September 23, 2019 — by Viraaj Reddi

Juniors and seniors still remember the former 800 building as a block of classrooms from earlier in their high school experience. But to newer students, it was nothing more than a mass of wood planks and construction noises for months in the past year. 

In April, the green fences and construction equipment gave way to a shining, glass-covered student center. Since its opening, the center has been a hit with the student body. 

As one of the most popular buildings on campus, it’s the home of the Leadership class, a frequent place to relax and a go-to place to complete homework. Its central location and open design make it one of the easiest buildings on campus to access, and especially with the new tutorial schedule, having a building dedicated to student interaction is incredibly useful. 

As great as the student center is, though, there’s still untapped potential and room for improvement. In particular, the center could improve by adding computers, opening up conference rooms and expanding after-school use. 

Introducing computers into the student center could help increase student productivity. Especially considering that the library recently removed 20 computers, reinstalling some in a different location could provide another reason for students to use the student center. 

Significant portions of schoolwork are assigned online, and students need a way to access the internet. The student center is marketed as a place for students to complete homework, but to live up to that goal, it must have computers. 

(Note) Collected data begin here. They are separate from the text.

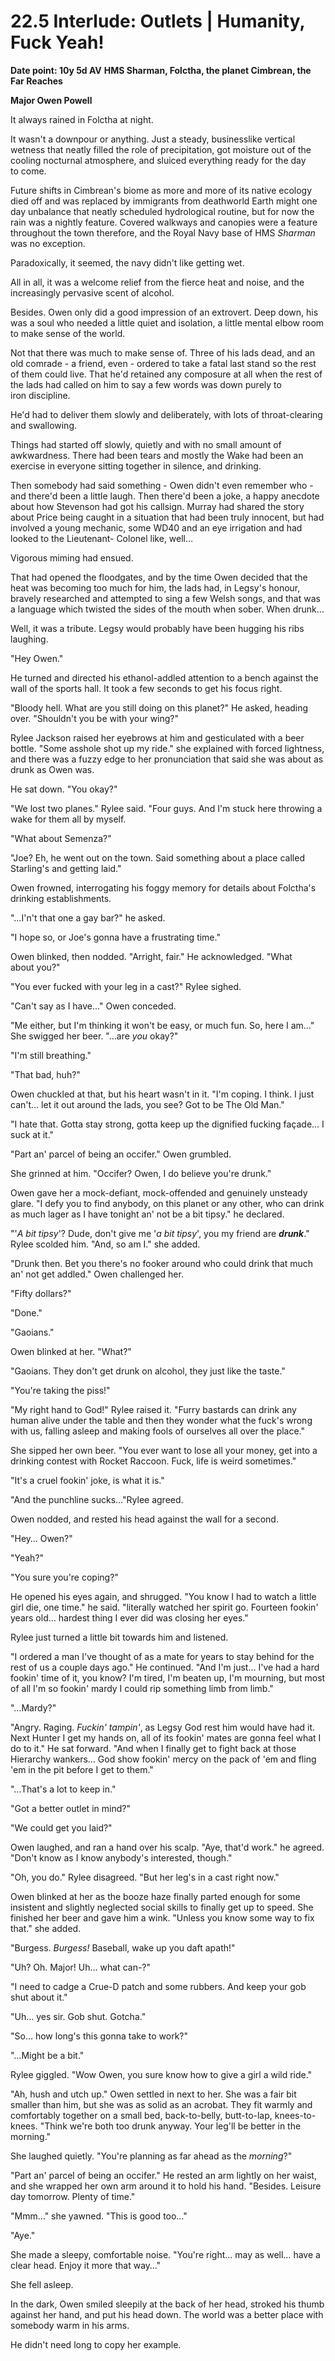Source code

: # 22.5 Interlude: Outlets | Humanity, Fuck Yeah!

**Date point: 10y 5d AV** **HMS Sharman, Folctha, the planet Cimbrean, the Far Reaches**

**Major Owen Powell**

It always rained in Folctha at night.

It wasn't a downpour or anything. Just a steady, businesslike vertical wetness
that neatly filled the role of precipitation, got moisture out of the cooling
nocturnal atmosphere, and sluiced everything ready for the day to come.

Future shifts in Cimbrean's biome as more and more of its native ecology died
off and was replaced by immigrants from deathworld Earth might one day
unbalance that neatly scheduled hydrological routine, but for now the rain was
a nightly feature. Covered walkways and canopies were a feature throughout the
town therefore, and the Royal Navy base of HMS _Sharman_ was no exception.

Paradoxically, it seemed, the navy didn't like getting wet.

All in all, it was a welcome relief from the fierce heat and noise, and the
increasingly pervasive scent of alcohol.

Besides. Owen only did a good impression of an extrovert. Deep down, his was a
soul who needed a little quiet and isolation, a little mental elbow room to
make sense of the world.

Not that there was much to make sense of. Three of his lads dead, and an old
comrade - a friend, even - ordered to take a fatal last stand so the rest of
them could live. That he'd retained any composure at all when the rest of the
lads had called on him to say a few words was down purely to iron discipline.

He'd had to deliver them slowly and deliberately, with lots of throat-clearing
and swallowing.

Things had started off slowly, quietly and with no small amount of
awkwardness. There had been tears and mostly the Wake had been an exercise in
everyone sitting together in silence, and drinking.

Then somebody had said something - Owen didn't even remember who - and there'd
been a little laugh. Then there'd been a joke, a happy anecdote about how
Stevenson had got his callsign. Murray had shared the story about Price being
caught in a situation that had been truly innocent, but had involved a young
mechanic, some WD40 and an eye irrigation and had looked to the Lieutenant-
Colonel like, well…

Vigorous miming had ensued.

That had opened the floodgates, and by the time Owen decided that the heat was
becoming too much for him, the lads had, in Legsy's honour, bravely researched
and attempted to sing a few Welsh songs, and that was a language which twisted
the sides of the mouth when sober. When drunk…

Well, it was a tribute. Legsy would probably have been hugging his ribs
laughing.

"Hey Owen."

He turned and directed his ethanol-addled attention to a bench against the
wall of the sports hall. It took a few seconds to get his focus right.

"Bloody hell. What are you still doing on this planet?" He asked, heading
over. "Shouldn't you be with your wing?"

Rylee Jackson raised her eyebrows at him and gesticulated with a beer bottle.
"Some asshole shot up my ride." she explained with forced lightness, and there
was a fuzzy edge to her pronunciation that said she was about as drunk as Owen
was.

He sat down. "You okay?"

"We lost two planes." Rylee said. "Four guys. And I'm stuck here throwing a
wake for them all by myself.

"What about Semenza?"

"Joe? Eh, he went out on the town. Said something about a place called
Starling's and getting laid."

Owen frowned, interrogating his foggy memory for details about Folctha's
drinking establishments.

"…I'n't that one a gay bar?" he asked.

"I hope so, or Joe's gonna have a frustrating time."

Owen blinked, then nodded. "Arright, fair." He acknowledged. "What about you?"

"You ever fucked with your leg in a cast?" Rylee sighed.

"Can't say as I have…" Owen conceded.

"Me either, but I'm thinking it won't be easy, or much fun. So, here I am…"
She swigged her beer. "…are _you_ okay?"

"I'm still breathing."

"That bad, huh?"

Owen chuckled at that, but his heart wasn't in it. "I'm coping. I think. I
just can't… let it out around the lads, you see? Got to be The Old Man."

"I hate that. Gotta stay strong, gotta keep up the dignified fucking façade… I
suck at it."

"Part an' parcel of being an occifer." Owen grumbled.

She grinned at him. "Occifer? Owen, I do believe you're drunk."

Owen gave her a mock-defiant, mock-offended and genuinely unsteady glare. "I
defy you to find anybody, on this planet or any other, who can drink as much
lager as I have tonight an' not be a bit tipsy." he declared.

"'_A bit tipsy_'? Dude, don't give me '_a bit tipsy_', you my friend are
**_drunk_**." Rylee scolded him. "And, so am I." she added.

"Drunk then. Bet you there's no fooker around who could drink that much an'
not get addled." Owen challenged her.

"Fifty dollars?"

"Done."

"Gaoians."

Owen blinked at her. "What?"

"Gaoians. They don't get drunk on alcohol, they just like the taste."

"You're taking the piss!"

"My right hand to God!" Rylee raised it. "Furry bastards can drink any human
alive under the table and then they wonder what the fuck's wrong with us,
falling asleep and making fools of ourselves all over the place."

She sipped her own beer. "You ever want to lose all your money, get into a
drinking contest with Rocket Raccoon. Fuck, life is weird sometimes."

"It's a cruel fookin' joke, is what it is."

"And the punchline sucks…"Rylee agreed.

Owen nodded, and rested his head against the wall for a second.

"Hey… Owen?"

"Yeah?"

"You sure you're coping?"

He opened his eyes again, and shrugged. "You know I had to watch a little girl
die, one time." he said. "literally watched her spirit go. Fourteen fookin'
years old… hardest thing I ever did was closing her eyes."

Rylee just turned a little bit towards him and listened.

"I ordered a man I've thought of as a mate for years to stay behind for the
rest of us a couple days ago." He continued. "And I'm just… I've had a hard
fookin' time of it, you know? I'm tired, I'm beaten up, I'm mourning, but most
of all I'm so fookin' mardy I could rip something limb from limb."

"…Mardy?"

"Angry. Raging. _Fuckin' tampin'_, as Legsy God rest him would have had it.
Next Hunter I get my hands on, all of its fookin' mates are gonna feel what I
do to it." He sat forward. "And when I finally get to fight back at those
Hierarchy wankers… God show fookin' mercy on the pack of 'em and fling 'em in
the pit before I get to them."

"…That's a lot to keep in."

"Got a better outlet in mind?"

"We could get you laid?"

Owen laughed, and ran a hand over his scalp. "Aye, that'd work." he agreed.
"Don't know as I know anybody's interested, though."

"Oh, you do." Rylee disagreed. "But her leg's in a cast right now."

Owen blinked at her as the booze haze finally parted enough for some insistent
and slightly neglected social skills to finally get up to speed. She finished
her beer and gave him a wink. "Unless you know some way to fix that." she
added.

"Burgess. _Burgess!_ Baseball, wake up you daft apath!"

"Uh? Oh. Major! Uh… what can-?"

"I need to cadge a Crue-D patch and some rubbers. And keep your gob shut about
it."

"Uh… yes sir. Gob shut. Gotcha."

"So… how long's this gonna take to work?"

"…Might be a bit."

Rylee giggled. "Wow Owen, you sure know how to give a girl a wild ride."

"Ah, hush and utch up." Owen settled in next to her. She was a fair bit
smaller than him, but she was as solid as an acrobat. They fit warmly and
comfortably together on a small bed, back-to-belly, butt-to-lap, knees-to-
knees. "Think we're both too drunk anyway. Your leg'll be better in the
morning."

She laughed quietly. "You're planning as far ahead as the _morning_?"

"Part an' parcel of being an occifer." He rested an arm lightly on her waist,
and she wrapped her own arm around it to hold his hand. "Besides. Leisure day
tomorrow. Plenty of time."

"Mmm…" she yawned. "This is good too…"

"Aye."

She made a sleepy, comfortable noise. "You're right… may as well… have a clear
head. Enjoy it more that way…"

She fell asleep.

In the dark, Owen smiled sleepily at the back of her head, stroked his thumb
against her hand, and put his head down. The world was a better place with
somebody warm in his arms.

He didn't need long to copy her example.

Another upgrade would be to open up the underused conference rooms during school hours. There’s no explanation for why they’re consistently closed during this time, and preventing students from using such a valuable resource — especially for group projects or club meetings where a secluded, quiet room is necessary — is a shame.

It makes sense that the school is skeptical of opening up an academic area to be misused as a social room, but completely closing off the area isn’t a solution. A middle ground needs to be found between completely closing the conference rooms off and opening them to be social areas. 

Furthermore, the accessibility of the student center could provide student organizations a place to convene after school. Competition-based clubs such as speech and debate and Science Olympiad often hold practices in teachers’ rooms, which can lead to unwanted disruptions. 

The student center is consistently open each day, and its group-work focused layout makes it ideal for clubs and organizations. It’s unclear why more clubs don’t take advantage of its availability, especially considering it’s an improved alternative to classrooms. 

But to fully maximise use of the student center after school, it should remain open longer than its current closing time of 5 p.m. One hour is simply not enough time for student organizations to take advantage of its features, and extending the student center timings could further encourage student use. 

Through its first three months, the student center has shown its value. But with just a few key improvements, it could be even more useful and fulfill its full potential.